= WHAT YOU ARE ASKED TO DO =
Please return every line in the following data that includes the string "external".

[Collected data]
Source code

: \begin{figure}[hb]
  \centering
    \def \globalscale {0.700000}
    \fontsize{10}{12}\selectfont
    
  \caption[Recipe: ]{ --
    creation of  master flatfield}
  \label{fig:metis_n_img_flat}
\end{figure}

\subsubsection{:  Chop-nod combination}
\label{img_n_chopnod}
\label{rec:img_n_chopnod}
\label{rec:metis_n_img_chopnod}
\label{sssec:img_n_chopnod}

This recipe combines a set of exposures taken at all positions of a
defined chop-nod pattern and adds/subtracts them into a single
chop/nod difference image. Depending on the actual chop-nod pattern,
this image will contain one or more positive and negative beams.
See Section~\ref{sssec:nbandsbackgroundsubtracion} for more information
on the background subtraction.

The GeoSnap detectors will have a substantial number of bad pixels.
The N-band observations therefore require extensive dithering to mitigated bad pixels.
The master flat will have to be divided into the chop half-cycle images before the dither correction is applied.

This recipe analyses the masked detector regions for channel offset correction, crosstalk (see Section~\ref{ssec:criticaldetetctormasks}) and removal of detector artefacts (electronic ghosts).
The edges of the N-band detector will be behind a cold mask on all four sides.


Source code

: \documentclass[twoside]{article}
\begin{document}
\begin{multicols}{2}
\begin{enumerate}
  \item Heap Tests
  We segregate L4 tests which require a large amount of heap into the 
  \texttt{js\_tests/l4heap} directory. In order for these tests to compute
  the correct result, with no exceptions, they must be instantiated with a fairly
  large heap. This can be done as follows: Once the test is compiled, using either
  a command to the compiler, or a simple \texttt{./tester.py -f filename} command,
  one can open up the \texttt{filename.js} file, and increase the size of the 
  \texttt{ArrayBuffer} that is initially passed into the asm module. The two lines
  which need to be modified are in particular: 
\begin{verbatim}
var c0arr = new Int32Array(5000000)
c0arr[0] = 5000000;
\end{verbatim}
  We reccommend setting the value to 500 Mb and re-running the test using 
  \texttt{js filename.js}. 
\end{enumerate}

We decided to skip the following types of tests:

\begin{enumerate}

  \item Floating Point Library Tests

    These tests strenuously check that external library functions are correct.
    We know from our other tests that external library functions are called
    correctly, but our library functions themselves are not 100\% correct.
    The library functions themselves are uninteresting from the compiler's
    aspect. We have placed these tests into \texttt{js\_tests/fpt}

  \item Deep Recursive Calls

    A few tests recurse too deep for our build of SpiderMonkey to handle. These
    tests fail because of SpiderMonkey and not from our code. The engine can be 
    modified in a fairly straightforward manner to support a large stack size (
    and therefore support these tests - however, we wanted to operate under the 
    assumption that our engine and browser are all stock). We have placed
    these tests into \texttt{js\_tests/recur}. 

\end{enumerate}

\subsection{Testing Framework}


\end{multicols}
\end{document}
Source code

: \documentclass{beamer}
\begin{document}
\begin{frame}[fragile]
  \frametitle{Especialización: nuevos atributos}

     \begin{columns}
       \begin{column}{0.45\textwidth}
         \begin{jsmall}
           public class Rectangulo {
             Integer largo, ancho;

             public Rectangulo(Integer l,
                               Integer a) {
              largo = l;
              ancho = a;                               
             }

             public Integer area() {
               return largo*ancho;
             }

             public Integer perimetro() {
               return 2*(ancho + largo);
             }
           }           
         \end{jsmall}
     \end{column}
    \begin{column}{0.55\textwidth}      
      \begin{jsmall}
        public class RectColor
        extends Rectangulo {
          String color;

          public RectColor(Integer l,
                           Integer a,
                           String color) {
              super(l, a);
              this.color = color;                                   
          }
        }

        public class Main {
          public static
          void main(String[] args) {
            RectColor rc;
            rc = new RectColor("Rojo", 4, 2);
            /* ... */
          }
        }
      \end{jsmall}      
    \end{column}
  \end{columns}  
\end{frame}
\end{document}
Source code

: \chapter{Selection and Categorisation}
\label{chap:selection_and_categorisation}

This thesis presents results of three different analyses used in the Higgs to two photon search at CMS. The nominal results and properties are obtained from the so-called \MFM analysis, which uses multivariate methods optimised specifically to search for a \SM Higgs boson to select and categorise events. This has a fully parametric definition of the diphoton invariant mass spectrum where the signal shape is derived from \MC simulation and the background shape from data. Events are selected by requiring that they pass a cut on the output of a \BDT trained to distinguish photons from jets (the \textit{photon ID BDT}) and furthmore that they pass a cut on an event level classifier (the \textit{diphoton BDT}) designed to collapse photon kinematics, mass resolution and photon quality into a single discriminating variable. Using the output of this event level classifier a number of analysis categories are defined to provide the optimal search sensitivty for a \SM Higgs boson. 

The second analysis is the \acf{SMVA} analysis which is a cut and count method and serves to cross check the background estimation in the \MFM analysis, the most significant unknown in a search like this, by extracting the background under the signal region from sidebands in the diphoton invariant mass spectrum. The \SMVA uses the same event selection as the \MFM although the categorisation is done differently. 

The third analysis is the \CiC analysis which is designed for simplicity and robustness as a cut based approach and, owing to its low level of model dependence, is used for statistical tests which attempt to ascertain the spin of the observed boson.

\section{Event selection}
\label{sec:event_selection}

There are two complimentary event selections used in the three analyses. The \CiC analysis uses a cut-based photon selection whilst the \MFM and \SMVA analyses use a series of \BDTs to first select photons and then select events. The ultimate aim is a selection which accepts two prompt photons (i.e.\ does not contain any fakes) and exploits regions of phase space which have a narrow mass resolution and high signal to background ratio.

= SOLUTION FOR THIS PROBLEM =
    These tests strenuously check that external library functions are correct.
    We know from our other tests that external library functions are called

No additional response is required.